Qu’est-ce qui fait que l’on se sent bien à l’endroit où l’on vit ? Pour Lise Bourdeau-Lepage, le niveau de bien-être sur un territoire peut être évalué à l’aune de critères objectifs et subjectifs que l’on peut croiser pour dégager des grandes tendances. Ce faisant, ses travaux invitent à placer le bien-être au cœur de l’action collective et des politiques d’aménagement pour tendre vers la « ville douce ». Une ville attractive et ouverte sur l’échange, dans laquelle les aspirations, les besoins et les rythmes de vie sont pris en compte jusque dans la conception même des logements.

Explorer de nouvelles approches, s’ouvrir à des expertises plurielles et éclairer nos pratiques pour mieux appréhender les défis d’aujourd’hui et de demain, tels sont les objectifs du comité des parties prenantes d’OGIC créé dans le cadre de la mise en œuvre de notre raison d’être. Cette interview donne la parole à l’un de ses membres.

Lise Bourdeau-Lepage est docteure en économie, professeure de géographie et chercheuse au laboratoire Environnement Ville Société de l’Université Jean Moulin Lyon III.

Le temps d’une interview, elle partage avec nous ses observations sur des thèmes qui lui sont chers : la nature en ville, le bien-être, l’attractivité territoriale et l’expression spatiale des mécanismes sociaux.

Comment en êtes-vous arrivée à travailler sur le bien-être en ville ?

Lise Bourdeau-Lepage. C’est en travaillant sur le processus de métropolisation de Paris que j’en suis venue à m’intéresser au bien-être. A l’époque, je voulais me pencher sur la façon dont vivaient les habitants de cette métropole et sur les inégalités socio-spatiales présentes en son sein. Une rencontre avec une collègue m’a décidée à prendre comme clef d’entrée de ces travaux le bien-être pour saisir ce que vivaient les citadins. 

C’est ainsi que le bien-être est devenu un thème central de mes recherches et que, peu à peu, ma palette méthodologique s’est élargie. En travaillant sur le bien-être, je me suis tournée vers des méthodes qualitatives où le sensible avait sa place, accordant de plus en plus d’importance aux perceptions et aux représentations des personnes. De cette manière, j’ai pu établir progressivement une liste d’éléments dont les individus ont besoin pour se sentir bien dans leur espace de vie, tout en révélant des disparités en termes de préférences.

Qu’est-ce qui vous intéresse plus particulièrement dans la fabrique de la ville ?

Lise Bourdeau-Lepage. La ville est pour moi le reflet spatial de notre société.
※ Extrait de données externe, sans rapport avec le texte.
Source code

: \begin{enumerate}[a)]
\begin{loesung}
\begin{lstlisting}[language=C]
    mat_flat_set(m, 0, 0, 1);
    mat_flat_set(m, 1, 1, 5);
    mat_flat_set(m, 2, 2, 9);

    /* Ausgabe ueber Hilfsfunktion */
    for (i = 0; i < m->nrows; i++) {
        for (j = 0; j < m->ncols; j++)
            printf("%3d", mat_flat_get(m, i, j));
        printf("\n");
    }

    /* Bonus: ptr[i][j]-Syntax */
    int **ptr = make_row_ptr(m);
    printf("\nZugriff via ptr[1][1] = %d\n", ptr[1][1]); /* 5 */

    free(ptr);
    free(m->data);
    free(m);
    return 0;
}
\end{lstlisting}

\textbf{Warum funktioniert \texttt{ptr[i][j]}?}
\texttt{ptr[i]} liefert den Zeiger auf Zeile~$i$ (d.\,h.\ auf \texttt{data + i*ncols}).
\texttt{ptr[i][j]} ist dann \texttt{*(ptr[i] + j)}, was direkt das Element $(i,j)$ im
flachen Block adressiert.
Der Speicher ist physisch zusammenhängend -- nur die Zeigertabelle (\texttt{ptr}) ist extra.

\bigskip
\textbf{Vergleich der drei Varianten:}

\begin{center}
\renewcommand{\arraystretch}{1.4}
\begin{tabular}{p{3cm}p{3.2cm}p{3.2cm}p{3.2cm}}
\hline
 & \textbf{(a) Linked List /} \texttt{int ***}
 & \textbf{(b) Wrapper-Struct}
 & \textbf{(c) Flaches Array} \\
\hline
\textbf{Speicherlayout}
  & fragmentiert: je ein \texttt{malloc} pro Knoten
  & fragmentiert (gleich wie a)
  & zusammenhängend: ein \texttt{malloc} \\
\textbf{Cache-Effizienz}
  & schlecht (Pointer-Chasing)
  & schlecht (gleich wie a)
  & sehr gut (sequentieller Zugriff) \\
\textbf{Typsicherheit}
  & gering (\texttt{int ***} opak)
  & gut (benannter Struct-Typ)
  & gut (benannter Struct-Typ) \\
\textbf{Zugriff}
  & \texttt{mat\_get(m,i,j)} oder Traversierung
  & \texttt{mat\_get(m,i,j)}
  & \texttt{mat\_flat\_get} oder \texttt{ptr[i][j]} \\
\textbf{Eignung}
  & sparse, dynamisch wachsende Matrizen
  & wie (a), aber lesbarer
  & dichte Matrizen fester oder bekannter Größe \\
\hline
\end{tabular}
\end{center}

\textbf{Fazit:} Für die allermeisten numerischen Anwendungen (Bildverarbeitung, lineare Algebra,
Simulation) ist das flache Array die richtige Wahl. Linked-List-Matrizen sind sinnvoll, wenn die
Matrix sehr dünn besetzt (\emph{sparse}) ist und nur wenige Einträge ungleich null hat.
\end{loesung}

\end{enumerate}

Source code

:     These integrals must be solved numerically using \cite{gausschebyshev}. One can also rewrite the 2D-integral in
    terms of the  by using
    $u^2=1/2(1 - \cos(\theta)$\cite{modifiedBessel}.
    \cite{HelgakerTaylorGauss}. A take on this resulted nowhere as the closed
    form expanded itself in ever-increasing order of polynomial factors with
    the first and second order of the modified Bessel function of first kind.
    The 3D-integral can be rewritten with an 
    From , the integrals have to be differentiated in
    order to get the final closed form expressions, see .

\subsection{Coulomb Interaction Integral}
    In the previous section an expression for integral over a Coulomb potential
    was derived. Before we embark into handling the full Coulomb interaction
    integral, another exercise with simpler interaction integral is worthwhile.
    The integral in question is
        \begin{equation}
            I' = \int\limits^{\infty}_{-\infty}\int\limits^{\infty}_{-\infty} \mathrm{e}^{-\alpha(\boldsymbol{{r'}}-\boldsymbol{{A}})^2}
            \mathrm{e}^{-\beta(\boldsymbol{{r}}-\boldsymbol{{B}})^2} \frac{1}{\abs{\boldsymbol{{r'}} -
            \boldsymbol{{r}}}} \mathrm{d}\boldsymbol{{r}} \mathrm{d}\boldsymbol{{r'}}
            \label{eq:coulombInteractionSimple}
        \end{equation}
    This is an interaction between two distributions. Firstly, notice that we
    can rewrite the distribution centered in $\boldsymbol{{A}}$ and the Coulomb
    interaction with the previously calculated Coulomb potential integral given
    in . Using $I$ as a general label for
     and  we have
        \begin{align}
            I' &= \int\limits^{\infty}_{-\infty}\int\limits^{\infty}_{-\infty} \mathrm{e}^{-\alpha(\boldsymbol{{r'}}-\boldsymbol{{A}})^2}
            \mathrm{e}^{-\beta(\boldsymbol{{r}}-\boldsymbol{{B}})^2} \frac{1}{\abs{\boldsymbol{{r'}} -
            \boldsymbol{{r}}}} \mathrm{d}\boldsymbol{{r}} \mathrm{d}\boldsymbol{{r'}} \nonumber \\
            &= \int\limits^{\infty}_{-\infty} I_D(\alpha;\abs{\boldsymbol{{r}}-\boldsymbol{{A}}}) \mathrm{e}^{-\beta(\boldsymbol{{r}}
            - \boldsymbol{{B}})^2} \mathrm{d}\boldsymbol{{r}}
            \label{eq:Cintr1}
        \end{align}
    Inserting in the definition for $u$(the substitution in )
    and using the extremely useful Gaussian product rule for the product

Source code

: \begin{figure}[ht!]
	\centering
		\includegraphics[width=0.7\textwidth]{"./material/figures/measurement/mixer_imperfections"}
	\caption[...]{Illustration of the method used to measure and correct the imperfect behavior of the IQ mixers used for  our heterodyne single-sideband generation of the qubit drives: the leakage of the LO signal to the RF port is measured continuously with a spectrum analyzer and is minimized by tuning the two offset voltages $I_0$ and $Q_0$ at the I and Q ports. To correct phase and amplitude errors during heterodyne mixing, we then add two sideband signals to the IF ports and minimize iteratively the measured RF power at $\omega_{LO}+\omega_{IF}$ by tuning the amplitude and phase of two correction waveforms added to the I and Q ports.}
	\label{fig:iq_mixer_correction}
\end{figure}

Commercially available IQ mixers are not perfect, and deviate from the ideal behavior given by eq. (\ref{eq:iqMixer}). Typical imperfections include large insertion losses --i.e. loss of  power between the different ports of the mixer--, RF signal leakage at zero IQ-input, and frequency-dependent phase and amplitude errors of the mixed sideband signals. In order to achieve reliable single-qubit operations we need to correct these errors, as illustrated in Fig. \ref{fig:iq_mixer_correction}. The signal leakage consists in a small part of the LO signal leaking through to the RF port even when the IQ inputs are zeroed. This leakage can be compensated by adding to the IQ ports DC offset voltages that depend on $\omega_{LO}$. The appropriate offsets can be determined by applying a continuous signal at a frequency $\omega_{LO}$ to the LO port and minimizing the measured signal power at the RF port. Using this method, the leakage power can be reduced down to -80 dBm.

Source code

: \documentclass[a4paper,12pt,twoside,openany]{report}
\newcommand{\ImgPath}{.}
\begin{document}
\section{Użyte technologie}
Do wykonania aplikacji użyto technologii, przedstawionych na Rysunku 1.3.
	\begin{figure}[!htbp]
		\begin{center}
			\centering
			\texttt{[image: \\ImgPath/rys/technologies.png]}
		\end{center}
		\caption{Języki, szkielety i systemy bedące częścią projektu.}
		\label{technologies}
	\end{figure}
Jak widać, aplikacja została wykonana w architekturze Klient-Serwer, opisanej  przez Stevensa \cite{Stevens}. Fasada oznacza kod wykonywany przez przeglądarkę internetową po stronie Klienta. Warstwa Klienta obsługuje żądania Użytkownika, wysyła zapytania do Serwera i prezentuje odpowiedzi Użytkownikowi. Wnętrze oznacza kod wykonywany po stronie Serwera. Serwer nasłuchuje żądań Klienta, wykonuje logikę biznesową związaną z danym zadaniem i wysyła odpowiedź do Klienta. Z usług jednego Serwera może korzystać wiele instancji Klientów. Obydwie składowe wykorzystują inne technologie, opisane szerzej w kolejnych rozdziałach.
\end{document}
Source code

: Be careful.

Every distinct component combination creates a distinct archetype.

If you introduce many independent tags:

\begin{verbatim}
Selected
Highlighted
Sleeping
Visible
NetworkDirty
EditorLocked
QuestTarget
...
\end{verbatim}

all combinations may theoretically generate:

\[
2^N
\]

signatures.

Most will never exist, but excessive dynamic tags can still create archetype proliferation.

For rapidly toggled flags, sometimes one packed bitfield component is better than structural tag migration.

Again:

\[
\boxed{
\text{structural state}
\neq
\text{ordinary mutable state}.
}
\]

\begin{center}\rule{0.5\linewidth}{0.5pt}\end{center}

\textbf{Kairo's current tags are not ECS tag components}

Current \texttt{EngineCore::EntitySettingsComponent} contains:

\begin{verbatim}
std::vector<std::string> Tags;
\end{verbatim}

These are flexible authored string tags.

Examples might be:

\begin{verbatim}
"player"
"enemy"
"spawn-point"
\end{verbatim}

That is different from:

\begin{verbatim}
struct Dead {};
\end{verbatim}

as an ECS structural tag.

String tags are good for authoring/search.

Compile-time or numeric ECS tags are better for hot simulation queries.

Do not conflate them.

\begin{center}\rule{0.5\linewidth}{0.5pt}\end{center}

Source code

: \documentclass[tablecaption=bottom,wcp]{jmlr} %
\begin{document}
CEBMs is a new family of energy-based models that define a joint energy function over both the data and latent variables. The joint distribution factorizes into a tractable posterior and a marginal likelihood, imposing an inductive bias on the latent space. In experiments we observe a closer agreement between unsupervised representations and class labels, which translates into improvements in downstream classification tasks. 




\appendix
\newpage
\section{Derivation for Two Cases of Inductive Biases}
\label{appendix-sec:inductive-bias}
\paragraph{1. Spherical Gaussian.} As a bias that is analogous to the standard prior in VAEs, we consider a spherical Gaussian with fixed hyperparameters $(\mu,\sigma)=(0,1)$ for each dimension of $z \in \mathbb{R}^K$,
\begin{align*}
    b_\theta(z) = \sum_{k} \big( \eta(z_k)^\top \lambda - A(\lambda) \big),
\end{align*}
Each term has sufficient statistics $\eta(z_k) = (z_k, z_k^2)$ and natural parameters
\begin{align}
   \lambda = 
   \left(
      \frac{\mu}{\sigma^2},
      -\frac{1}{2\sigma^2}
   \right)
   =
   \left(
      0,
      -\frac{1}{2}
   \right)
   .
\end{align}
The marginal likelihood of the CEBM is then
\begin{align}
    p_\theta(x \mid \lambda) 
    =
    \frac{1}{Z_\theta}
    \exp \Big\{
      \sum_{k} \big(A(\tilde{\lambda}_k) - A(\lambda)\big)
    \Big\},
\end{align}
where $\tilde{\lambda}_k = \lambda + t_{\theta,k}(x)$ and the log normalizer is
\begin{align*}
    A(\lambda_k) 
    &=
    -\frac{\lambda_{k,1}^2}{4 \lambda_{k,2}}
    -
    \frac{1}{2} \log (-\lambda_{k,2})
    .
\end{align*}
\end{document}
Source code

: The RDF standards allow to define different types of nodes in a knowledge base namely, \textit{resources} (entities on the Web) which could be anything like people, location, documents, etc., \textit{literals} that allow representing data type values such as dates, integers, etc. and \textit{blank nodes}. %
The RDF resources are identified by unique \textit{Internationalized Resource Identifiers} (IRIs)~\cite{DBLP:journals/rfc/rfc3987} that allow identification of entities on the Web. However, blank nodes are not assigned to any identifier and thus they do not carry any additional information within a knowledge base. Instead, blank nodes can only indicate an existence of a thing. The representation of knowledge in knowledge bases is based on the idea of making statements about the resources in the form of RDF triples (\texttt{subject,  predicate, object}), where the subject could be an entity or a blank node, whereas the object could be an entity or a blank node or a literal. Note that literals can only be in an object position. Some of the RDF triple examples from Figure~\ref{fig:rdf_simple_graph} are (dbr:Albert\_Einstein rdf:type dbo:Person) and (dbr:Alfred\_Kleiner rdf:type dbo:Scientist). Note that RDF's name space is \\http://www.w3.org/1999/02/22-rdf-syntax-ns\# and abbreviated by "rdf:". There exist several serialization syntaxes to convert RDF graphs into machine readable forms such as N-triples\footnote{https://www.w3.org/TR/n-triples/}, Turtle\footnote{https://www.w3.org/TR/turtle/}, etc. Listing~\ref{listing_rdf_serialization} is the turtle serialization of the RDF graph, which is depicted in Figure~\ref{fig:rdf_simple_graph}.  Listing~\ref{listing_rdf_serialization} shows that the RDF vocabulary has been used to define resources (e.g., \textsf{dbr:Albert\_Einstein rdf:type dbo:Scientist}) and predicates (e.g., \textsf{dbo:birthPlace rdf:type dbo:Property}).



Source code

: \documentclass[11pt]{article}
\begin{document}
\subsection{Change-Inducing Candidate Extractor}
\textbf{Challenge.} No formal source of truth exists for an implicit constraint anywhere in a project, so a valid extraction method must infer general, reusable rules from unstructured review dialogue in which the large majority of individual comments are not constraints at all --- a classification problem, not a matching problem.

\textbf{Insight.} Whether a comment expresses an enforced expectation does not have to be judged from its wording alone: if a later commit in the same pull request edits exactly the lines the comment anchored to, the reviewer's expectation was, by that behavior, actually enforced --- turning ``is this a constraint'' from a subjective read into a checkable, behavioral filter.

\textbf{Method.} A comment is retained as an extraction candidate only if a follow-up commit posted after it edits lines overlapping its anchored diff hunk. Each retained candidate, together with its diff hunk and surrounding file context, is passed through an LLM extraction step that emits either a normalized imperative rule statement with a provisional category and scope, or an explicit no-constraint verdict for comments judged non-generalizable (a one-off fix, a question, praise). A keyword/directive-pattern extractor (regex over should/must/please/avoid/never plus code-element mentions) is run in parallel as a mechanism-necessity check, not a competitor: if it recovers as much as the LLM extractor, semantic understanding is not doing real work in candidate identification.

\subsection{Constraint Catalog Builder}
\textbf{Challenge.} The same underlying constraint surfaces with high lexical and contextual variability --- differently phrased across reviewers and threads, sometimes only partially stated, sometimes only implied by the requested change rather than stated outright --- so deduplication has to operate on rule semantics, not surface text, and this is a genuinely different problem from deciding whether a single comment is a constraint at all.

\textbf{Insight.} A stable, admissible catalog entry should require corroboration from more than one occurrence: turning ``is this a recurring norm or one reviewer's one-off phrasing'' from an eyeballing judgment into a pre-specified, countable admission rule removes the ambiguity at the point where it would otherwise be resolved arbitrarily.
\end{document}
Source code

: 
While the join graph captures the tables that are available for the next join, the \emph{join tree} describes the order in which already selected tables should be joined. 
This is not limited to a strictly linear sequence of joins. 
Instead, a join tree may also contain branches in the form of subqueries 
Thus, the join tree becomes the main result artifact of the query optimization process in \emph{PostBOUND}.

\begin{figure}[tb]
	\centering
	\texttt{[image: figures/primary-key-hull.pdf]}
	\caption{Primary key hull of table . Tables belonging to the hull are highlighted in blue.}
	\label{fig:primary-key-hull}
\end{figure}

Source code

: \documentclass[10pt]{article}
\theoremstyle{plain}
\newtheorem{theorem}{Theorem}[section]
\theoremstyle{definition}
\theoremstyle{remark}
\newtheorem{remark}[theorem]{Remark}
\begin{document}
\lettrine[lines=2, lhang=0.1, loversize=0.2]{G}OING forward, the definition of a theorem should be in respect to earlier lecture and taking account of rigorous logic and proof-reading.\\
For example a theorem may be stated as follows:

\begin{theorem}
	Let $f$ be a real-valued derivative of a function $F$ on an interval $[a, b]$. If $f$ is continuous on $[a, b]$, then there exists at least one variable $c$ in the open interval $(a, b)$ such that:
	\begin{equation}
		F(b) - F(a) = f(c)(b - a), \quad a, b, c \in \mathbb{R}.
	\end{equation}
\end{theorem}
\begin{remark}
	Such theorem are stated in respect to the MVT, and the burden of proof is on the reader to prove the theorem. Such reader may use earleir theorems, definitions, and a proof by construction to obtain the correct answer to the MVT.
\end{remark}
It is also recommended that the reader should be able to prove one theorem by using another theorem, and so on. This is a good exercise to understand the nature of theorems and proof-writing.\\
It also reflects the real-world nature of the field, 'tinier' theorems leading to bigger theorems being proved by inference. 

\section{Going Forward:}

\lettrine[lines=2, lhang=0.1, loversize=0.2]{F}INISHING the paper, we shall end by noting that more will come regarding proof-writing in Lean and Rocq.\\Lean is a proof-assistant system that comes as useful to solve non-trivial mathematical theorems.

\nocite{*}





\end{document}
Tout ce qui se passe en ville est lié à des mécanismes sociaux qui sont projetés dans l’espace urbain. Les inégalités d’un quartier ne sont pas propres à l’espace lui-même mais inhérentes à la société. Ces disparités peuvent être induites par le système économique, l’éducation, ou encore la diversité des préférences des personnes qui ont un impact direct sur la conception des villes. Pour changer la ville, il faudrait donc changer de modèle de société car il y a une rétroaction entre le spatial et le social. Et ce qui m’intéresse, c’est justement d’étudier les mécanismes entre les deux : comment nous agissons sur notre environnement et, à l’inverse, comment notre environnement agit sur nous.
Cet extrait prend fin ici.